*ABOUT THIS TASK*. Nothing is to be left out: repeat every entry exactly as given.

[DATA PROVIDED Boundary: Start]

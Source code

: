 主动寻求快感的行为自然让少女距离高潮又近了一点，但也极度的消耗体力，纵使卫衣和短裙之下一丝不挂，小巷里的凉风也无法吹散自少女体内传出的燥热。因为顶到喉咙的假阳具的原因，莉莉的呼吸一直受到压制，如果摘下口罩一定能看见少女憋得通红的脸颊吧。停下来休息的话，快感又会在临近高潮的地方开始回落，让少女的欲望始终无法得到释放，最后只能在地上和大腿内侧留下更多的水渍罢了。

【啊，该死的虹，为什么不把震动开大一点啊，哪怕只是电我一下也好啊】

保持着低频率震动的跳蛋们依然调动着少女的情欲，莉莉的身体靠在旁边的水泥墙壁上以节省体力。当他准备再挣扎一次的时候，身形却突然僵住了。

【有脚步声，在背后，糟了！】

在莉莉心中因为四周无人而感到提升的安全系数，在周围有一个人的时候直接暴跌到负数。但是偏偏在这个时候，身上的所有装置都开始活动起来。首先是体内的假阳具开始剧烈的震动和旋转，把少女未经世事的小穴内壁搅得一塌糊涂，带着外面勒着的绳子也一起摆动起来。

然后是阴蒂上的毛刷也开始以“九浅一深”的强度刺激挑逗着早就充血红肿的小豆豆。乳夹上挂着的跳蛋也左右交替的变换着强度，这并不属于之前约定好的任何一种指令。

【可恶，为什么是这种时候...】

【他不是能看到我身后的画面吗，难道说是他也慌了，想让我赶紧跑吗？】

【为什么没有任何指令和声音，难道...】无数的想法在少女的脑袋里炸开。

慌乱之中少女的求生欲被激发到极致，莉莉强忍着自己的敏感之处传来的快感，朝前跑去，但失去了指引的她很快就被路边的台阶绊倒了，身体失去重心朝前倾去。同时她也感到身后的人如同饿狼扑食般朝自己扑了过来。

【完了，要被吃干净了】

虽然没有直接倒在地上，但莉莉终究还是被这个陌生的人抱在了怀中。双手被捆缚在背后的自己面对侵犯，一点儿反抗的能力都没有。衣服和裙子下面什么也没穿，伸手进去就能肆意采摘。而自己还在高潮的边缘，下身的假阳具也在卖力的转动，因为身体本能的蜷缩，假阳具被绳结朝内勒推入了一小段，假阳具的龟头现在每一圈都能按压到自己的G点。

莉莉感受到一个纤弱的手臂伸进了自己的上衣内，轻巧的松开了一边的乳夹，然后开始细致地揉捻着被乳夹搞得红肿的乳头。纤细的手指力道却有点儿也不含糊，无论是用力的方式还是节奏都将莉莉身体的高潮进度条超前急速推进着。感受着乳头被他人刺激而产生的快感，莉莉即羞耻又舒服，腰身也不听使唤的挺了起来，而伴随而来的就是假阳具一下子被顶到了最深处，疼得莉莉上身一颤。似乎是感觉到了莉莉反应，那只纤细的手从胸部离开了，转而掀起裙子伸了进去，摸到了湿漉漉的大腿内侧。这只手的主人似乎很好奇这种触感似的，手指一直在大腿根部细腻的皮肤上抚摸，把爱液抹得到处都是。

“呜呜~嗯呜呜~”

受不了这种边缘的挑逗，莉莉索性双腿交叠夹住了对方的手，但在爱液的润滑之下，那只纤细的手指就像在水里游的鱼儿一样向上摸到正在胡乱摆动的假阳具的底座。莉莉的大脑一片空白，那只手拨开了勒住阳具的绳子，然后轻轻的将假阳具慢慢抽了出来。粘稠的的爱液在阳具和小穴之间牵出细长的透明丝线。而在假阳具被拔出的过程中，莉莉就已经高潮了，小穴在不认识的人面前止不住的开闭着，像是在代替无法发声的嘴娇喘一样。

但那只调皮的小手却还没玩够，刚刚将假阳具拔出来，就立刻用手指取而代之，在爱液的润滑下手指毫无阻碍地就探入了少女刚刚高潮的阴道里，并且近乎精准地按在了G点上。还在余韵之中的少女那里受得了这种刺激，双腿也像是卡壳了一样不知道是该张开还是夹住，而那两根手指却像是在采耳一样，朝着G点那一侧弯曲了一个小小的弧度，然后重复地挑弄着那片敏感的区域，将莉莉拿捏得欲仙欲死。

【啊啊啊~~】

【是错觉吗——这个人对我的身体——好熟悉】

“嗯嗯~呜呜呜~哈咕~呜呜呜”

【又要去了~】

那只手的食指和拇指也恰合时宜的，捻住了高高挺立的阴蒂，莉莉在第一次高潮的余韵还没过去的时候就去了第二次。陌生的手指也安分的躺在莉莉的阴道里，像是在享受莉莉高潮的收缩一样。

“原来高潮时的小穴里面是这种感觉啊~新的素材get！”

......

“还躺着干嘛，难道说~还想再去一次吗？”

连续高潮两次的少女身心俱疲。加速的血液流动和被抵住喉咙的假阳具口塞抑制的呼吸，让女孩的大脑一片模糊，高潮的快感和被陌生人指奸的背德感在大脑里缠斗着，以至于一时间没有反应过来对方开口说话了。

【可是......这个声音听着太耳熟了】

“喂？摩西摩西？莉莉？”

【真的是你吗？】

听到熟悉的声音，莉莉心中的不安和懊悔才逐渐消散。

[DATA PROVIDED Boundary: End]

*OUTPUT FOR THIS TASK*.
Source code

: 主动寻求快感的行为自然让少女距离高潮又近了一点，但也极度的消耗体力，纵使卫衣和短裙之下一丝不挂，小巷里的凉风也无法吹散自少女体内传出的燥热。因为顶到喉咙的假阳具的原因，莉莉的呼吸一直受到压制，如果摘下口罩一定能看见少女憋得通红的脸颊吧。停下来休息的话，快感又会在临近高潮的地方开始回落，让少女的欲望始终无法得到释放，最后只能在地上和大腿内侧留下更多的水渍罢了。

【啊，该死的虹，为什么不把震动开大一点啊，哪怕只是电我一下也好啊】

保持着低频率震动的跳蛋们依然调动着少女的情欲，莉莉的身体靠在旁边的水泥墙壁上以节省体力。当他准备再挣扎一次的时候，身形却突然僵住了。

【有脚步声，在背后，糟了！】

在莉莉心中因为四周无人而感到提升的安全系数，在周围有一个人的时候直接暴跌到负数。但是偏偏在这个时候，身上的所有装置都开始活动起来。首先是体内的假阳具开始剧烈的震动和旋转，把少女未经世事的小穴内壁搅得一塌糊涂，带着外面勒着的绳子也一起摆动起来。

然后是阴蒂上的毛刷也开始以“九浅一深”的强度刺激挑逗着早就充血红肿的小豆豆。乳夹上挂着的跳蛋也左右交替的变换着强度，这并不属于之前约定好的任何一种指令。

【可恶，为什么是这种时候...】

【他不是能看到我身后的画面吗，难道说是他也慌了，想让我赶紧跑吗？】

【为什么没有任何指令和声音，难道...】无数的想法在少女的脑袋里炸开。

慌乱之中少女的求生欲被激发到极致，莉莉强忍着自己的敏感之处传来的快感，朝前跑去，但失去了指引的她很快就被路边的台阶绊倒了，身体失去重心朝前倾去。同时她也感到身后的人如同饿狼扑食般朝自己扑了过来。

【完了，要被吃干净了】

虽然没有直接倒在地上，但莉莉终究还是被这个陌生的人抱在了怀中。双手被捆缚在背后的自己面对侵犯，一点儿反抗的能力都没有。衣服和裙子下面什么也没穿，伸手进去就能肆意采摘。而自己还在高潮的边缘，下身的假阳具也在卖力的转动，因为身体本能的蜷缩，假阳具被绳结朝内勒推入了一小段，假阳具的龟头现在每一圈都能按压到自己的G点。

莉莉感受到一个纤弱的手臂伸进了自己的上衣内，轻巧的松开了一边的乳夹，然后开始细致地揉捻着被乳夹搞得红肿的乳头。纤细的手指力道却有点儿也不含糊，无论是用力的方式还是节奏都将莉莉身体的高潮进度条超前急速推进着。感受着乳头被他人刺激而产生的快感，莉莉即羞耻又舒服，腰身也不听使唤的挺了起来，而伴随而来的就是假阳具一下子被顶到了最深处，疼得莉莉上身一颤。似乎是感觉到了莉莉反应，那只纤细的手从胸部离开了，转而掀起裙子伸了进去，摸到了湿漉漉的大腿内侧。这只手的主人似乎很好奇这种触感似的，手指一直在大腿根部细腻的皮肤上抚摸，把爱液抹得到处都是。

“呜呜~嗯呜呜~”

受不了这种边缘的挑逗，莉莉索性双腿交叠夹住了对方的手，但在爱液的润滑之下，那只纤细的手指就像在水里游的鱼儿一样向上摸到正在胡乱摆动的假阳具的底座。莉莉的大脑一片空白，那只手拨开了勒住阳具的绳子，然后轻轻的将假阳具慢慢抽了出来。粘稠的的爱液在阳具和小穴之间牵出细长的透明丝线。而在假阳具被拔出的过程中，莉莉就已经高潮了，小穴在不认识的人面前止不住的开闭着，像是在代替无法发声的嘴娇喘一样。

但那只调皮的小手却还没玩够，刚刚将假阳具拔出来，就立刻用手指取而代之，在爱液的润滑下手指毫无阻碍地就探入了少女刚刚高潮的阴道里，并且近乎精准地按在了G点上。还在余韵之中的少女那里受得了这种刺激，双腿也像是卡壳了一样不知道是该张开还是夹住，而那两根手指却像是在采耳一样，朝着G点那一侧弯曲了一个小小的弧度，然后重复地挑弄着那片敏感的区域，将莉莉拿捏得欲仙欲死。

【啊啊啊~~】

【是错觉吗——这个人对我的身体——好熟悉】

“嗯嗯~呜呜呜~哈咕~呜呜呜”

【又要去了~】

那只手的食指和拇指也恰合时宜的，捻住了高高挺立的阴蒂，莉莉在第一次高潮的余韵还没过去的时候就去了第二次。陌生的手指也安分的躺在莉莉的阴道里，像是在享受莉莉高潮的收缩一样。

“原来高潮时的小穴里面是这种感觉啊~新的素材get！”

......

“还躺着干嘛，难道说~还想再去一次吗？”

连续高潮两次的少女身心俱疲。加速的血液流动和被抵住喉咙的假阳具口塞抑制的呼吸，让女孩的大脑一片模糊，高潮的快感和被陌生人指奸的背德感在大脑里缠斗着，以至于一时间没有反应过来对方开口说话了。

【可是......这个声音听着太耳熟了】

“喂？摩西摩西？莉莉？”

【真的是你吗？】

听到熟悉的声音，莉莉心中的不安和懊悔才逐渐消散。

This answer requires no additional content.